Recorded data
☆ ☆ ☆ ☆ ☆

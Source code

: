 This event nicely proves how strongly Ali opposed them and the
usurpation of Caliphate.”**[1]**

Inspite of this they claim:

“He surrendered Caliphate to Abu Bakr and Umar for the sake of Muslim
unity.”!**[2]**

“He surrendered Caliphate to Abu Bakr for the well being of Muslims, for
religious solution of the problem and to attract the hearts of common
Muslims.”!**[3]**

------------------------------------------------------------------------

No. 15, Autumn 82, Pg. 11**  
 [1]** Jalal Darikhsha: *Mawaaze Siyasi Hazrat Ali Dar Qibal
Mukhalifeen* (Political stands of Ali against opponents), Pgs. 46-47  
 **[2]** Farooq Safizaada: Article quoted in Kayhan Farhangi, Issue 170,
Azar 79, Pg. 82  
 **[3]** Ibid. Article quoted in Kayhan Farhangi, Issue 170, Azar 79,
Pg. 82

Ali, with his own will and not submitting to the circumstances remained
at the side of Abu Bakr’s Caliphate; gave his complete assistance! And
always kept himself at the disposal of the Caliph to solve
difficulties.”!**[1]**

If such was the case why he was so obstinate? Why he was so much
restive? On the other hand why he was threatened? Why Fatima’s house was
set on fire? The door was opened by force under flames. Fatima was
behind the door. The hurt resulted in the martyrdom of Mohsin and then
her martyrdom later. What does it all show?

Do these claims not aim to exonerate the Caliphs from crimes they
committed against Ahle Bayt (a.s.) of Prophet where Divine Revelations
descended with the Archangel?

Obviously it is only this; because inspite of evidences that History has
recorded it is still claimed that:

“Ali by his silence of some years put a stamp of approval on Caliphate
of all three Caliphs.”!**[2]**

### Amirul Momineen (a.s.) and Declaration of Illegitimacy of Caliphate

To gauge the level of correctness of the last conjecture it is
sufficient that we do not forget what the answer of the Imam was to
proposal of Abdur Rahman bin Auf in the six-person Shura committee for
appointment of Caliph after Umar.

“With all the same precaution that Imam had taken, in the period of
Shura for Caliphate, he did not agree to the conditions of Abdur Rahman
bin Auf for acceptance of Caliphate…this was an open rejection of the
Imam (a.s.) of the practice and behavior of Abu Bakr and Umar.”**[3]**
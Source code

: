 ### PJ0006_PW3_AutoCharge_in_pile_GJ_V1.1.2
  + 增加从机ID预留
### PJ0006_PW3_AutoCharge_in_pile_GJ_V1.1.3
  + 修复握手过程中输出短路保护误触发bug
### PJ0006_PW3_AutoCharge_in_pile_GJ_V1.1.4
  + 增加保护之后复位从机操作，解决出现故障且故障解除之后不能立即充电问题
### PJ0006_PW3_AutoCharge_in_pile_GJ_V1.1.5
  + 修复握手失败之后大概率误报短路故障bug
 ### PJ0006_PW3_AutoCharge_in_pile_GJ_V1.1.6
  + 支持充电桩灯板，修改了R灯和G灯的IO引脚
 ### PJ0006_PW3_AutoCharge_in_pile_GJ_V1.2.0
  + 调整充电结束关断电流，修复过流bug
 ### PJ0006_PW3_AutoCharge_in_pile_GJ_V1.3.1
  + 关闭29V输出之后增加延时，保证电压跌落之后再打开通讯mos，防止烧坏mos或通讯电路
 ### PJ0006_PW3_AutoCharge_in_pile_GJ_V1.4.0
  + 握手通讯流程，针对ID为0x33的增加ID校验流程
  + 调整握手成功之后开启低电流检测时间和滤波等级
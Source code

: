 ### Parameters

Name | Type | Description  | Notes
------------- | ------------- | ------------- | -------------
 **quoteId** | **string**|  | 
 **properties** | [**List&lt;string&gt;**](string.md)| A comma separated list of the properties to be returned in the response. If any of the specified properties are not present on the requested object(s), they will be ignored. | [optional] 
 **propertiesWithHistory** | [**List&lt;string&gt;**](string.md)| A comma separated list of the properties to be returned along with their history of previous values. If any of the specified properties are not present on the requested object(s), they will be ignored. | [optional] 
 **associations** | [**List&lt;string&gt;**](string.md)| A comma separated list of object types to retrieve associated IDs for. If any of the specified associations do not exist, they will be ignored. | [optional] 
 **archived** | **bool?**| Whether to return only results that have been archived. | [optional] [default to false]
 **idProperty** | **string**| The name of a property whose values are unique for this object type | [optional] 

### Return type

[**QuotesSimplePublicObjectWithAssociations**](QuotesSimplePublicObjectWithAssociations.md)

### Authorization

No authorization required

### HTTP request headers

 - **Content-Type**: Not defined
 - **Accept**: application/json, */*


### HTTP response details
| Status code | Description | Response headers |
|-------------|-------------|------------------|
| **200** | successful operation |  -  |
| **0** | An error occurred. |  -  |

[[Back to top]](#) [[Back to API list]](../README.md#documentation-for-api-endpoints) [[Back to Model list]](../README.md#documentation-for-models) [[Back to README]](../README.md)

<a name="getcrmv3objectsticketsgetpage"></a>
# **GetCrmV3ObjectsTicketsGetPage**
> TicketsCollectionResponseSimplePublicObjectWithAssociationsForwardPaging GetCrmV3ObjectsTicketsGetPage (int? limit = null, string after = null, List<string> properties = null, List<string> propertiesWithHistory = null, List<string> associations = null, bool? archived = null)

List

☆ ☆ ☆ ☆ ☆

TASK DETAILS: Only the lines above starting with the one with "of Muslims, for" and going through the one with "the period of" are to be copied, word for word and with both ends kept.

EXERCISE ANSWER:
“He surrendered Caliphate to Abu Bakr for the well being of Muslims, for
religious solution of the problem and to attract the hearts of common
Muslims.”!**[3]**

------------------------------------------------------------------------

No. 15, Autumn 82, Pg. 11**  
 [1]** Jalal Darikhsha: *Mawaaze Siyasi Hazrat Ali Dar Qibal
Mukhalifeen* (Political stands of Ali against opponents), Pgs. 46-47  
 **[2]** Farooq Safizaada: Article quoted in Kayhan Farhangi, Issue 170,
Azar 79, Pg. 82  
 **[3]** Ibid. Article quoted in Kayhan Farhangi, Issue 170, Azar 79,
Pg. 82

Ali, with his own will and not submitting to the circumstances remained
at the side of Abu Bakr’s Caliphate; gave his complete assistance! And
always kept himself at the disposal of the Caliph to solve
difficulties.”!**[1]**

If such was the case why he was so obstinate? Why he was so much
restive? On the other hand why he was threatened? Why Fatima’s house was
set on fire? The door was opened by force under flames. Fatima was
behind the door. The hurt resulted in the martyrdom of Mohsin and then
her martyrdom later. What does it all show?

Do these claims not aim to exonerate the Caliphs from crimes they
committed against Ahle Bayt (a.s.) of Prophet where Divine Revelations
descended with the Archangel?

Obviously it is only this; because inspite of evidences that History has
recorded it is still claimed that:

“Ali by his silence of some years put a stamp of approval on Caliphate
of all three Caliphs.”!**[2]**

### Amirul Momineen (a.s.) and Declaration of Illegitimacy of Caliphate

To gauge the level of correctness of the last conjecture it is
sufficient that we do not forget what the answer of the Imam was to
proposal of Abdur Rahman bin Auf in the six-person Shura committee for
appointment of Caliph after Umar.

“With all the same precaution that Imam had taken, in the period of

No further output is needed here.